ASSIGNMENT: Repeat exactly the lines that run from the start of the records below to the line with "-- The project", including both of those lines but not the pictures.

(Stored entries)
────
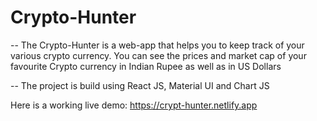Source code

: # Crypto-Hunter

-- The Crypto-Hunter is a web-app that helps you to keep track of your various crypto currency. You can see the prices and market cap of your favourite Crypto currency in Indian Rupee as well as in US Dollars 

-- The project is build using React JS, Material UI and Chart JS

Here is a working live demo: 
https://crypt-hunter.netlify.app
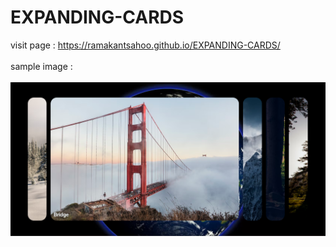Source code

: # EXPANDING-CARDS
visit page : https://ramakantsahoo.github.io/EXPANDING-CARDS/
<br><br>
sample image : 
<br><br>
<img title="sample" alt="sample-img" src="sample.png">

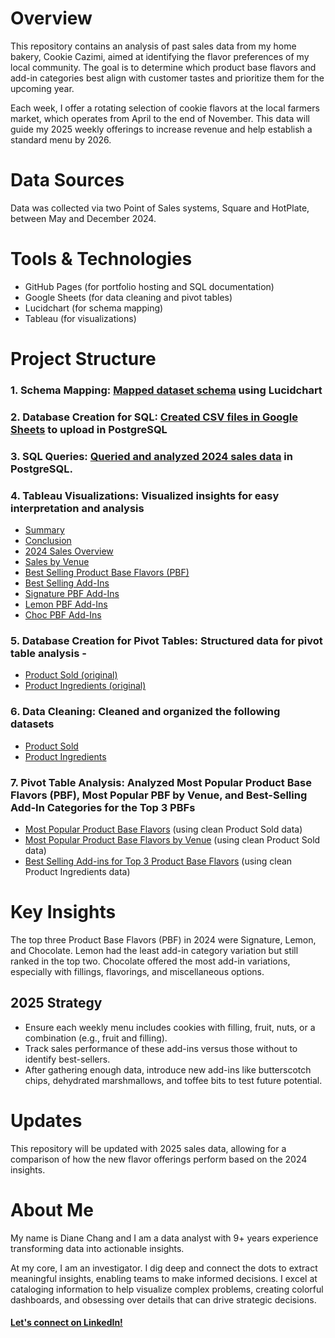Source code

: # Overview
This repository contains an analysis of past sales data from my home bakery, Cookie Cazimi, aimed at identifying the flavor preferences of my local community. The goal is to determine which product base flavors and add-in categories best align with customer tastes and prioritize them for the upcoming year.

Each week, I offer a rotating selection of cookie flavors at the local farmers market, which operates from April to the end of November. This data will guide my 2025 weekly offerings to increase revenue and help establish a standard menu by 2026.
# Data Sources
Data was collected via two Point of Sales systems, Square and HotPlate, between May and December 2024.
# Tools & Technologies
- GitHub Pages (for portfolio hosting and SQL documentation)
- Google Sheets (for data cleaning and pivot tables)
- Lucidchart (for schema mapping)
- Tableau (for visualizations)
# Project Structure
### 1. Schema Mapping: [Mapped dataset schema](https://drive.google.com/file/d/1VHe8FHuB_1ELHzrgR6Q9j8C-r-a2YhZL/view?usp=sharing) using Lucidchart
### 2. Database Creation for SQL: [Created CSV files in Google Sheets](https://docs.google.com/spreadsheets/d/1XWDW-rlg2smpr5kfeQ3M3IfVQq9Lwmq0sefOD8G5xSw/edit?gid=2025780335#gid=2025780335) to upload in PostgreSQL
### 3. SQL Queries: [Queried and analyzed 2024 sales data](https://github.com/dianejchang/Cookie-Cazimi/blob/main/Cookie%20Cazimi%202024%20Sales.sql) in PostgreSQL.
### 4. Tableau Visualizations: Visualized insights for easy interpretation and analysis
- [Summary](https://public.tableau.com/app/profile/diane.chang/viz/CookieCazimi/Summary)
- [Conclusion](https://public.tableau.com/app/profile/diane.chang/viz/CookieCazimi/Conclusion)
- [2024 Sales Overview](https://public.tableau.com/app/profile/diane.chang/viz/CookieCazimi/2024SalesOverview)
- [Sales by Venue](https://public.tableau.com/app/profile/diane.chang/viz/CookieCazimi/SalesbyVenue)
- [Best Selling Product Base Flavors (PBF)](https://public.tableau.com/app/profile/diane.chang/viz/CookieCazimi/BestSellingProductBaseFlavorsPBF_1)
- [Best Selling Add-Ins](https://public.tableau.com/app/profile/diane.chang/viz/CookieCazimi/BestSellingAdd-Ins)
- [Signature PBF Add-Ins](https://public.tableau.com/app/profile/diane.chang/viz/CookieCazimi/SignaturePBFAdd-Ins)
- [Lemon PBF Add-Ins](https://public.tableau.com/app/profile/diane.chang/viz/CookieCazimi/LemonPBFAdd-Ins)
- [Choc PBF Add-Ins](https://public.tableau.com/app/profile/diane.chang/viz/CookieCazimi/ChocPBFAdd-Ins)
### 5. Database Creation for Pivot Tables: Structured data for pivot table analysis - 
- [Product Sold (original)](https://docs.google.com/spreadsheets/d/1OsPwNVErjDuB6vxbAGwtE_Lntyod4CCz6DLKGRFDTyo/edit?gid=8254207#gid=8254207)
- [Product Ingredients (original)](https://docs.google.com/spreadsheets/d/1OsPwNVErjDuB6vxbAGwtE_Lntyod4CCz6DLKGRFDTyo/edit?gid=424442305#gid=424442305)
### 6. Data Cleaning: Cleaned and organized the following datasets
- [Product Sold](https://docs.google.com/spreadsheets/d/1OsPwNVErjDuB6vxbAGwtE_Lntyod4CCz6DLKGRFDTyo/edit?gid=122741989#gid=122741989)
- [Product Ingredients](https://docs.google.com/spreadsheets/d/1OsPwNVErjDuB6vxbAGwtE_Lntyod4CCz6DLKGRFDTyo/edit?gid=1784493945#gid=1784493945)
### 7. Pivot Table Analysis: Analyzed Most Popular Product Base Flavors (PBF), Most Popular PBF by Venue, and Best-Selling Add-In Categories for the Top 3 PBFs
- [Most Popular Product Base Flavors](https://docs.google.com/spreadsheets/d/1OsPwNVErjDuB6vxbAGwtE_Lntyod4CCz6DLKGRFDTyo/edit?gid=1534329371#gid=1534329371) (using clean Product Sold data)
- [Most Popular Product Base Flavors by Venue](https://docs.google.com/spreadsheets/d/1OsPwNVErjDuB6vxbAGwtE_Lntyod4CCz6DLKGRFDTyo/edit?gid=914106830#gid=914106830) (using clean Product Sold data)
- [Best Selling Add-ins for Top 3 Product Base Flavors](https://docs.google.com/spreadsheets/d/1OsPwNVErjDuB6vxbAGwtE_Lntyod4CCz6DLKGRFDTyo/edit?gid=155571409#gid=155571409) (using clean Product Ingredients data)
# Key Insights
The top three Product Base Flavors (PBF) in 2024 were Signature, Lemon, and Chocolate.
Lemon had the least add-in category variation but still ranked in the top two.
Chocolate offered the most add-in variations, especially with fillings, flavorings, and miscellaneous options.
## 2025 Strategy
- Ensure each weekly menu includes cookies with filling, fruit, nuts, or a combination (e.g., fruit and filling).
- Track sales performance of these add-ins versus those without to identify best-sellers.
- After gathering enough data, introduce new add-ins like butterscotch chips, dehydrated marshmallows, and toffee bits to test future potential.
# Updates
This repository will be updated with 2025 sales data, allowing for a comparison of how the new flavor offerings perform based on the 2024 insights.
# About Me
My name is Diane Chang and I am a data analyst with 9+ years experience transforming data into actionable insights.

At my core, I am an investigator. I dig deep and connect the dots to extract meaningful insights, enabling teams to make informed decisions. I excel at cataloging information to help visualize complex problems, creating colorful dashboards, and obsessing over details that can drive strategic decisions.

#### [Let's connect on LinkedIn!](https://www.linkedin.com/in/dianejchang/)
────
COMPLETED TASK:
Source code

: # Crypto-Hunter

-- The Crypto-Hunter is a web-app that helps you to keep track of your various crypto currency. You can see the prices and market cap of your favourite Crypto currency in Indian Rupee as well as in US Dollars 

-- The project is build using React JS, Material UI and Chart JS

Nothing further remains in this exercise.